* Task instructions
Where a line below includes the word "Your", copy that line.

[Collected data]
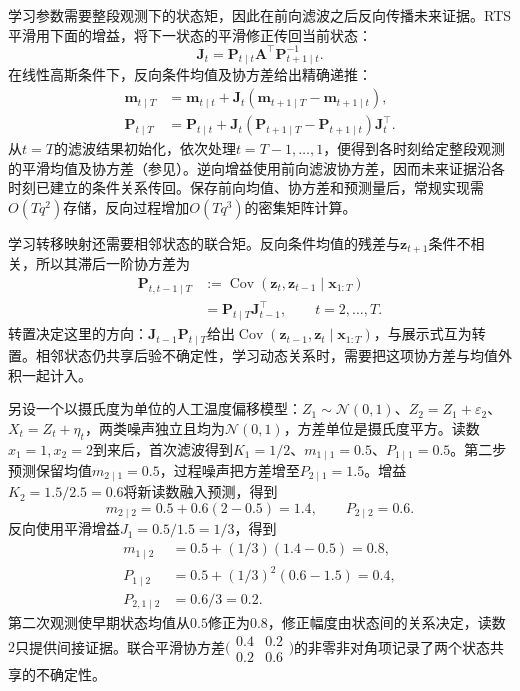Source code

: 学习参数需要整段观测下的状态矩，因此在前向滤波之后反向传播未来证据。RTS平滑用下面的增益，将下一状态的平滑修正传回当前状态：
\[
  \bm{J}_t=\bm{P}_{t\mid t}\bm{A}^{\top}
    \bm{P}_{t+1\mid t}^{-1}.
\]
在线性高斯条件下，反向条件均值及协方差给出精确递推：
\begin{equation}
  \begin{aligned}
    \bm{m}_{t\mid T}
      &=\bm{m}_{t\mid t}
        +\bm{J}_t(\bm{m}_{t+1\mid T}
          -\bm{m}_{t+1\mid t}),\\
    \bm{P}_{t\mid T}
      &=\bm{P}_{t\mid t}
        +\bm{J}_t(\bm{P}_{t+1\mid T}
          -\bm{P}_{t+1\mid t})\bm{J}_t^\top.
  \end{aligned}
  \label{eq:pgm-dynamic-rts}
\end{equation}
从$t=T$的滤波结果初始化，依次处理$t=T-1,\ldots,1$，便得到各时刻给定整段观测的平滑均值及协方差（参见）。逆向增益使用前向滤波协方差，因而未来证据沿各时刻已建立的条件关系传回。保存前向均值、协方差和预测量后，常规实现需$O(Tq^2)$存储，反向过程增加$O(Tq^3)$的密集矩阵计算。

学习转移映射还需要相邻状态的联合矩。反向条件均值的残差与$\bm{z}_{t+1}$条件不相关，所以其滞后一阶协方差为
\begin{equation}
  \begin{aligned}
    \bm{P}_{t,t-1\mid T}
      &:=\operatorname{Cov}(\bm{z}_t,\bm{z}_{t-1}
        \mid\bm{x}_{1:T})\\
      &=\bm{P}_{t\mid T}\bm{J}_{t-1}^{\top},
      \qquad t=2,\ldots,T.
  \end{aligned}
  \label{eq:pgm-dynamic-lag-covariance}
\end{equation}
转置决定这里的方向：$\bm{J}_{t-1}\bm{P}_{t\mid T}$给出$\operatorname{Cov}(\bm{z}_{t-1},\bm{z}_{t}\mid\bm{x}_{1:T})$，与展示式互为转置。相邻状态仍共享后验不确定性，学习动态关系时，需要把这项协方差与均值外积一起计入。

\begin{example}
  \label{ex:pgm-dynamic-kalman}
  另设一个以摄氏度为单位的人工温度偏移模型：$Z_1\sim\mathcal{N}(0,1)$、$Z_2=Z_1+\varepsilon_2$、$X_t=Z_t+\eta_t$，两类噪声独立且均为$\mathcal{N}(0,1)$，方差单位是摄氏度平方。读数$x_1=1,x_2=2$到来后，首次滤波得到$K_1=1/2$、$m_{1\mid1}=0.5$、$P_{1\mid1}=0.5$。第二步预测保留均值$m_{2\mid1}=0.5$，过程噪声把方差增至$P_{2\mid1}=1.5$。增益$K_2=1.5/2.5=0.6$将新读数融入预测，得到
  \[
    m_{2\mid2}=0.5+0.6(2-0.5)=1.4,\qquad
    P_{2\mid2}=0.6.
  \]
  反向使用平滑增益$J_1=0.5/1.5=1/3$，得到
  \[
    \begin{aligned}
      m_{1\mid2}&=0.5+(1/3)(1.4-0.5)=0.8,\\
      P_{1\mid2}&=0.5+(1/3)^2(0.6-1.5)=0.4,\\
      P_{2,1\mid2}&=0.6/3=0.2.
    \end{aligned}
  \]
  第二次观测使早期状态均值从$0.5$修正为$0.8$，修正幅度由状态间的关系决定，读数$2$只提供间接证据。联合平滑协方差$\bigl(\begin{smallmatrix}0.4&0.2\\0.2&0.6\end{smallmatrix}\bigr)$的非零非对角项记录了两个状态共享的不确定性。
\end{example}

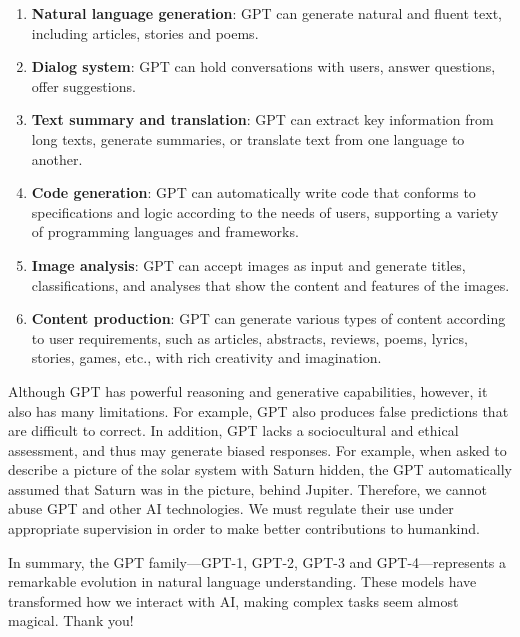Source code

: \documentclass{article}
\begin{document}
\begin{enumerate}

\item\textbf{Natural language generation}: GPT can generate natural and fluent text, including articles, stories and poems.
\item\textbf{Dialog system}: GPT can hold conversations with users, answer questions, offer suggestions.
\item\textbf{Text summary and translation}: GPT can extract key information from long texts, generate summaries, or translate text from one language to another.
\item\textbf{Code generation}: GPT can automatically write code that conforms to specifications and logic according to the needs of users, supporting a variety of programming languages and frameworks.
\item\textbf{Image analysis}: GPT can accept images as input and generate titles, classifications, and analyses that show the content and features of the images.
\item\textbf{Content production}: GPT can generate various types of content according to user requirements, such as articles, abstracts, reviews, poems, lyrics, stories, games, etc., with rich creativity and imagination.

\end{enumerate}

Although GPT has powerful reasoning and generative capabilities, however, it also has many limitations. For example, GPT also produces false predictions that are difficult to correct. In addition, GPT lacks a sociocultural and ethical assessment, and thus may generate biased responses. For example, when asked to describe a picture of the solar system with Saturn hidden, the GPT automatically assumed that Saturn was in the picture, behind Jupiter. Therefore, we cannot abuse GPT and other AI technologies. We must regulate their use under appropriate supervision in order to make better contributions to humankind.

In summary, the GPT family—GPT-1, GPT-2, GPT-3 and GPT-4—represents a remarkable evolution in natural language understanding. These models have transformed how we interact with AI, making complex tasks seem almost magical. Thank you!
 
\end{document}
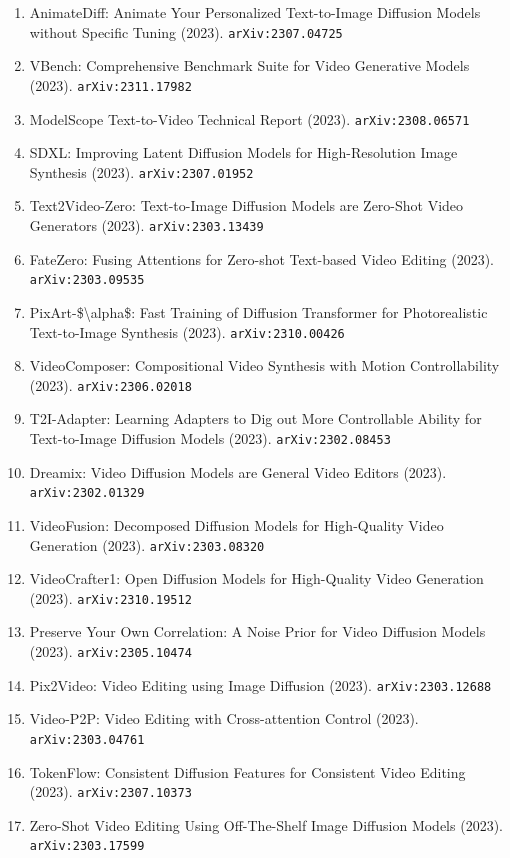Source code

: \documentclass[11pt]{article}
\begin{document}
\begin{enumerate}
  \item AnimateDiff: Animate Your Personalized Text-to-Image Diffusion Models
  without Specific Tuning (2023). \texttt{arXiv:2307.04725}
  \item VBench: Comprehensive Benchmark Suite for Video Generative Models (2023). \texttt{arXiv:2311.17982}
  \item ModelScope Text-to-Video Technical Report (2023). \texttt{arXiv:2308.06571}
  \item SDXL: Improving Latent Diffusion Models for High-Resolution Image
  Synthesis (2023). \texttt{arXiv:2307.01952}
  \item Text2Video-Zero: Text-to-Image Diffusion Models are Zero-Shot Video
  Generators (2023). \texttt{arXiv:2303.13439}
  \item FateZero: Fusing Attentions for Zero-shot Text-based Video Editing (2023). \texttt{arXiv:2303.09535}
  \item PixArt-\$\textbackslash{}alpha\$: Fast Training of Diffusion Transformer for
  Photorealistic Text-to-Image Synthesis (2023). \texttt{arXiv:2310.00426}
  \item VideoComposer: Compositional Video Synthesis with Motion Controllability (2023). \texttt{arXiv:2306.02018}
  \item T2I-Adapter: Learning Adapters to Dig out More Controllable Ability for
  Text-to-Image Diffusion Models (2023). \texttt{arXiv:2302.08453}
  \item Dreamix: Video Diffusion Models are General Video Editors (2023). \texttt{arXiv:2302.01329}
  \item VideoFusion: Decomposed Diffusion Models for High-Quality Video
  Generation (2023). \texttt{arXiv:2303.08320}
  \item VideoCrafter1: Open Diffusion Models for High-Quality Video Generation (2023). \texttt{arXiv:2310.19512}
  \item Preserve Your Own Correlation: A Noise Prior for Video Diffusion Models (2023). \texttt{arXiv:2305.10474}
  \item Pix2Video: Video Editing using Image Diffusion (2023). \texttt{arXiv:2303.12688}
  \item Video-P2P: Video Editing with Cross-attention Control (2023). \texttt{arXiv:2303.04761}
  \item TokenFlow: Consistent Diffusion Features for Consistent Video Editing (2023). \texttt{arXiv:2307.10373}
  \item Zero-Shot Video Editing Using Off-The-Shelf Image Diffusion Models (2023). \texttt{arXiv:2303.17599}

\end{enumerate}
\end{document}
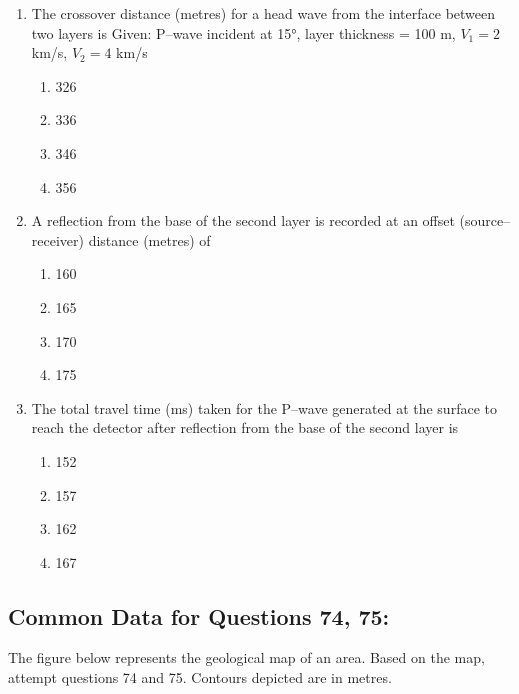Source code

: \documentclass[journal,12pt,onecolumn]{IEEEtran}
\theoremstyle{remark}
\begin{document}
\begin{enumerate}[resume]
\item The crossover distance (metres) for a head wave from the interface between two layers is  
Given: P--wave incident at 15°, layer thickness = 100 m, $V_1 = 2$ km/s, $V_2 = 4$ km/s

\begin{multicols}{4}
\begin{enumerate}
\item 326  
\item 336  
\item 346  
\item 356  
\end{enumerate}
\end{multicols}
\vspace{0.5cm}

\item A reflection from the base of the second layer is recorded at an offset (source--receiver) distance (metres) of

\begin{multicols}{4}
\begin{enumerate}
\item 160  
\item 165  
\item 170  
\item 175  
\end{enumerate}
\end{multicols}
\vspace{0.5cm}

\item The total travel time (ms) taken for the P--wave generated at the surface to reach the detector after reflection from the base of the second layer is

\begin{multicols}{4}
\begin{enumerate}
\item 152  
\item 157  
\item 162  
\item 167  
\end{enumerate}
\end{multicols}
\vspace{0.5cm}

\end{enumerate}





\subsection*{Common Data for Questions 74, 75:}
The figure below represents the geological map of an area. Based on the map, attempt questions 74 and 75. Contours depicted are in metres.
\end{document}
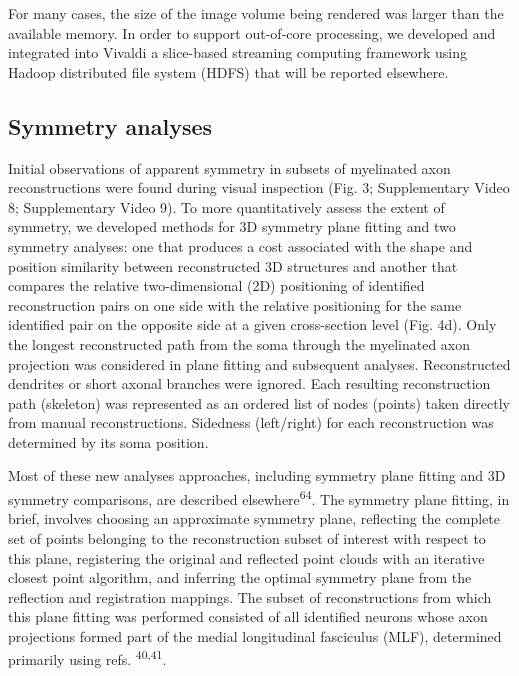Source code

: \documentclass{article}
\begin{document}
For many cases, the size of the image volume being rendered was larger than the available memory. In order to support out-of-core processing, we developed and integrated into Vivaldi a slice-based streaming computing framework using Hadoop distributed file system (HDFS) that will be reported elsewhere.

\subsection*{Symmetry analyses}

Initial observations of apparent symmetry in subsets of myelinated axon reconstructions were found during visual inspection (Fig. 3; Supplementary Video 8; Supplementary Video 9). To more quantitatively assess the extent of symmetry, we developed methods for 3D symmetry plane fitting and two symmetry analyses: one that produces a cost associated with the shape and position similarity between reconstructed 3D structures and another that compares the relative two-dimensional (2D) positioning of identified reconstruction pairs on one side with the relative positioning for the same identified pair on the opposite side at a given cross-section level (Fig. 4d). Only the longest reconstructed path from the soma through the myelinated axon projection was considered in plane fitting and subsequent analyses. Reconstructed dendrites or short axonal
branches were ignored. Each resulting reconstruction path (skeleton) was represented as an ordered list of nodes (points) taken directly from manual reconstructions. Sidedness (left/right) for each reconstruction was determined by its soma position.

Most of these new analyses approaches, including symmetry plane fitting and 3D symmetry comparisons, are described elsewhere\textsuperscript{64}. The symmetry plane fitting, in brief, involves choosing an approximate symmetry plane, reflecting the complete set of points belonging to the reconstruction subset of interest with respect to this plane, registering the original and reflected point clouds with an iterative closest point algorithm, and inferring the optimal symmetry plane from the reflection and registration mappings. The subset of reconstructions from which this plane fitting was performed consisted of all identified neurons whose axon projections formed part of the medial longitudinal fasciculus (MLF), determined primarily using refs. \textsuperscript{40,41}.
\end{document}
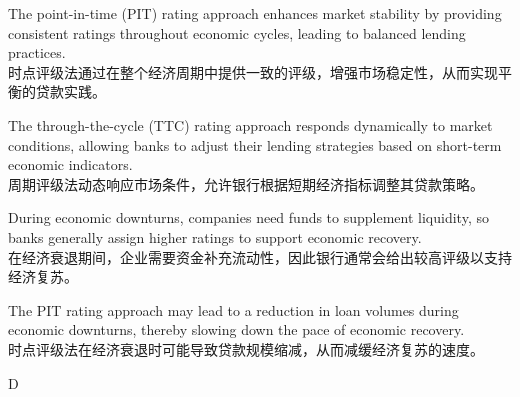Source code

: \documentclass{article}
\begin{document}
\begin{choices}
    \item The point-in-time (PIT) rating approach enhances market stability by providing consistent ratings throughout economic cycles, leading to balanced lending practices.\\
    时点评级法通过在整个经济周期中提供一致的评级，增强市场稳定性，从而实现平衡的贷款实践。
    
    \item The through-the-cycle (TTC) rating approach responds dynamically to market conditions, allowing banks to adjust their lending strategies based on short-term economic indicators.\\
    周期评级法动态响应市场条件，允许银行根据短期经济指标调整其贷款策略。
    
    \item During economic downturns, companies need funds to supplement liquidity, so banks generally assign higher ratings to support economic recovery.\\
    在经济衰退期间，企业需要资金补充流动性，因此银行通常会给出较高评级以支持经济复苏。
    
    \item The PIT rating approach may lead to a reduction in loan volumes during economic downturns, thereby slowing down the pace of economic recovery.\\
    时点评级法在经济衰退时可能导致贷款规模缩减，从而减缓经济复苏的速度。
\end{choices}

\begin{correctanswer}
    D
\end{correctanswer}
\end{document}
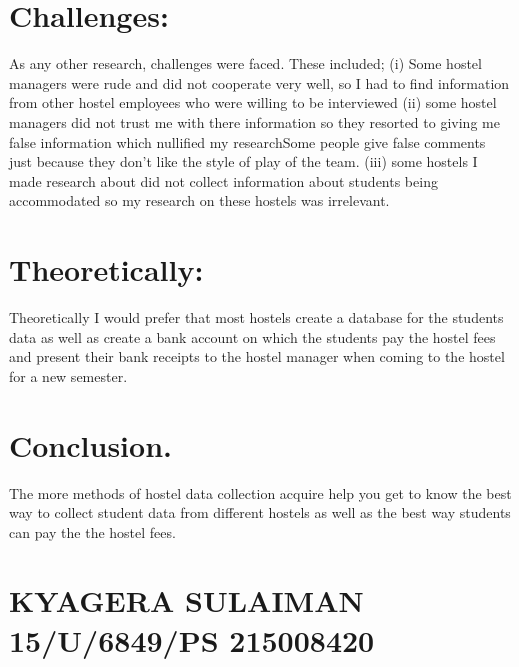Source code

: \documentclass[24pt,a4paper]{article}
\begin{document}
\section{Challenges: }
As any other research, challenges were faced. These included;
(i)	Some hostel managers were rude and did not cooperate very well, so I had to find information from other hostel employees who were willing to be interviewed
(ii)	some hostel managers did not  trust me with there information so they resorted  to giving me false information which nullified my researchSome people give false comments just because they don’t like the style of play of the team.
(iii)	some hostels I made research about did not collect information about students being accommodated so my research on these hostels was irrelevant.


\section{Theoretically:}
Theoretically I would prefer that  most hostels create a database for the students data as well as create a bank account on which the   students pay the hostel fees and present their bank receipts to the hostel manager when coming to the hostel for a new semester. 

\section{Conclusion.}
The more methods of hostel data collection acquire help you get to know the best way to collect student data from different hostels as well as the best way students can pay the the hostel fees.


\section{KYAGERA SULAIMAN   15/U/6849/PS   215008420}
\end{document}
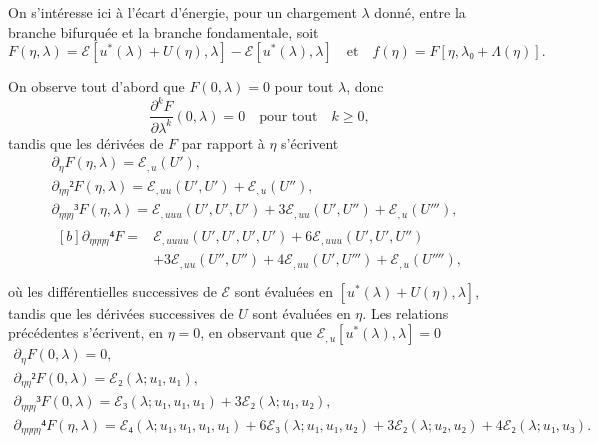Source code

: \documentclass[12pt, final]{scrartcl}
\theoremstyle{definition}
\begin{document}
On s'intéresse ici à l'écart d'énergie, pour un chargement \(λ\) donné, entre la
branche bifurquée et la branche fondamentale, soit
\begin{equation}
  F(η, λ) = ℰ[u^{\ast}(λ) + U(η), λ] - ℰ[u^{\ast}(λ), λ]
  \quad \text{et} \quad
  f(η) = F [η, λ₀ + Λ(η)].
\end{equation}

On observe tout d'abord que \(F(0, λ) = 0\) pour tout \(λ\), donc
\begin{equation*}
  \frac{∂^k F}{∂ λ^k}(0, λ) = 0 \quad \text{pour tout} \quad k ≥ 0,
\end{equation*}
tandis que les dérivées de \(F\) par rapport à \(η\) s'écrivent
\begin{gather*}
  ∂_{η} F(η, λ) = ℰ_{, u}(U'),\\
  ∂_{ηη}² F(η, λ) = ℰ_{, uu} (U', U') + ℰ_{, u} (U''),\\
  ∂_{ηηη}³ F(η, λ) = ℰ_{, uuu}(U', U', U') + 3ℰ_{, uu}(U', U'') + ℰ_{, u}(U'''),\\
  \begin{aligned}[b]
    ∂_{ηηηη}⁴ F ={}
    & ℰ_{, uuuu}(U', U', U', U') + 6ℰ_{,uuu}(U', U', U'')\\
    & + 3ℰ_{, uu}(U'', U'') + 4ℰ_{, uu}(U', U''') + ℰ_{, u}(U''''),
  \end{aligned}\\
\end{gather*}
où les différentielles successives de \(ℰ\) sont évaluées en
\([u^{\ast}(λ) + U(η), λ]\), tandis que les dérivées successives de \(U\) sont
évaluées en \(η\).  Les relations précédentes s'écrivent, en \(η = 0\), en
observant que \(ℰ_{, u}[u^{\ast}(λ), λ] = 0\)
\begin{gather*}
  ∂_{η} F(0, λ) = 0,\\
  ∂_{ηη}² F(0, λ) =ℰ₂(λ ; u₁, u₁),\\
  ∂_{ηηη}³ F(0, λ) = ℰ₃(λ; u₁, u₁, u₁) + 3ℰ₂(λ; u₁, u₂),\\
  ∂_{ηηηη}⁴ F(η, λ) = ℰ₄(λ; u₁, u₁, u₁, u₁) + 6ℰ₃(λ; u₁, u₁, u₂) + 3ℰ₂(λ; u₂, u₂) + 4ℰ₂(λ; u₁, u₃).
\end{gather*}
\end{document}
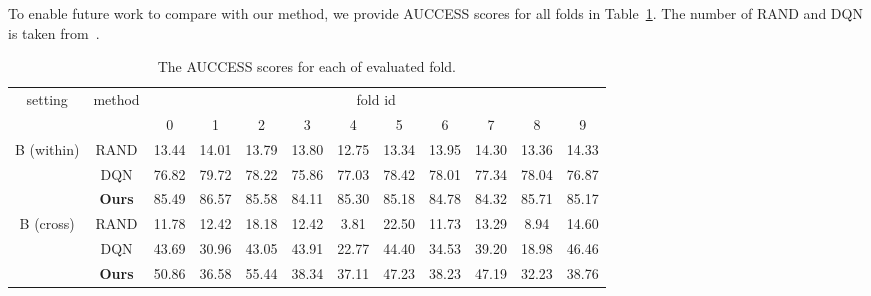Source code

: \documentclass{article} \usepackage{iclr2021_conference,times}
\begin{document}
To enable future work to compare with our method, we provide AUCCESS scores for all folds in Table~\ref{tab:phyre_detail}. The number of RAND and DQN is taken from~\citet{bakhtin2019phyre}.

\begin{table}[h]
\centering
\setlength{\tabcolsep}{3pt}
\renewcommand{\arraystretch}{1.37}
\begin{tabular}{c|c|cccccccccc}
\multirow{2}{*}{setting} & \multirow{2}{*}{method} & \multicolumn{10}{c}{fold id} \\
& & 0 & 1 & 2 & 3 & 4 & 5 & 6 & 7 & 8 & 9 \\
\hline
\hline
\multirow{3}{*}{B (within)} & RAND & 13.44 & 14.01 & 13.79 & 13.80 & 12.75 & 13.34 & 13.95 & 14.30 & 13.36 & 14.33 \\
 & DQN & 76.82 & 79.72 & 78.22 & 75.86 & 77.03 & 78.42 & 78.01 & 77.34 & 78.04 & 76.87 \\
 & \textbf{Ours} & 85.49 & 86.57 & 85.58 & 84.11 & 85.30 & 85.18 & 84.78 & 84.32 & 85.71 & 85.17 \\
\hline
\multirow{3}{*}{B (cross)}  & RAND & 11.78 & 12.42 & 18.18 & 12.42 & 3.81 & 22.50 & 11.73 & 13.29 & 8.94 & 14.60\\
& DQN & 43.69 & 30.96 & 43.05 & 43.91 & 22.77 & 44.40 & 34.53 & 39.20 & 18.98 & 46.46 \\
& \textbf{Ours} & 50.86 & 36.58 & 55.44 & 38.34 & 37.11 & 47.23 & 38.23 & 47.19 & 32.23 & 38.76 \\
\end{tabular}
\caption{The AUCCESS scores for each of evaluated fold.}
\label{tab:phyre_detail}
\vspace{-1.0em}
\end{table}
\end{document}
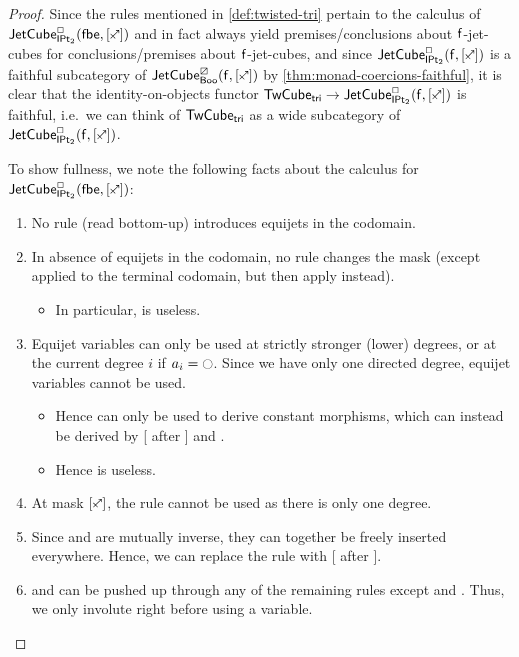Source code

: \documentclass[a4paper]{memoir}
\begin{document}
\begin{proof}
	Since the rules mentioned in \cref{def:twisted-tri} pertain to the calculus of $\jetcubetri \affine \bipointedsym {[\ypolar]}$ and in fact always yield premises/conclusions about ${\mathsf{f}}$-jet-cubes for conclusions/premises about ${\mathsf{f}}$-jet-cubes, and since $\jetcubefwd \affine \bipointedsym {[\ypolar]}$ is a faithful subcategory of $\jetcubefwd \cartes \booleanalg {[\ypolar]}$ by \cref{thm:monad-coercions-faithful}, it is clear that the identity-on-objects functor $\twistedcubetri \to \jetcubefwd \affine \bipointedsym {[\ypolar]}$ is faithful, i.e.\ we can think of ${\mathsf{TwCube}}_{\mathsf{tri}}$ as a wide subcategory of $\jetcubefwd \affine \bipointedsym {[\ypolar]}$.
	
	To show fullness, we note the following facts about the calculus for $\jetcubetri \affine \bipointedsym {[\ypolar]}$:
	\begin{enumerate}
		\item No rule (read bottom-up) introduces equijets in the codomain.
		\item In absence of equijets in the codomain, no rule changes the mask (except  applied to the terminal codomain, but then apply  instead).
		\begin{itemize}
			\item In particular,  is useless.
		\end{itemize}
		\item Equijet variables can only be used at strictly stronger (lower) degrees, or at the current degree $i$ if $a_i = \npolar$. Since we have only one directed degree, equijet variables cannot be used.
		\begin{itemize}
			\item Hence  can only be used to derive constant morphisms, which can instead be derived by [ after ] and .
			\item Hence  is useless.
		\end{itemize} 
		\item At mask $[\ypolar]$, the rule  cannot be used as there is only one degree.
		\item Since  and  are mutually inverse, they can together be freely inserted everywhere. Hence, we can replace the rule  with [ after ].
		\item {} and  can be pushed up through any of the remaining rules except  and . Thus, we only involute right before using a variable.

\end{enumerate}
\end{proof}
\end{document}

* Answer section
  \item AnimateDiff: Animate Your Personalized Text-to-Image Diffusion Models
  \item Preserve Your Own Correlation: A Noise Prior for Video Diffusion Models (2023). \texttt{arXiv:2305.10474}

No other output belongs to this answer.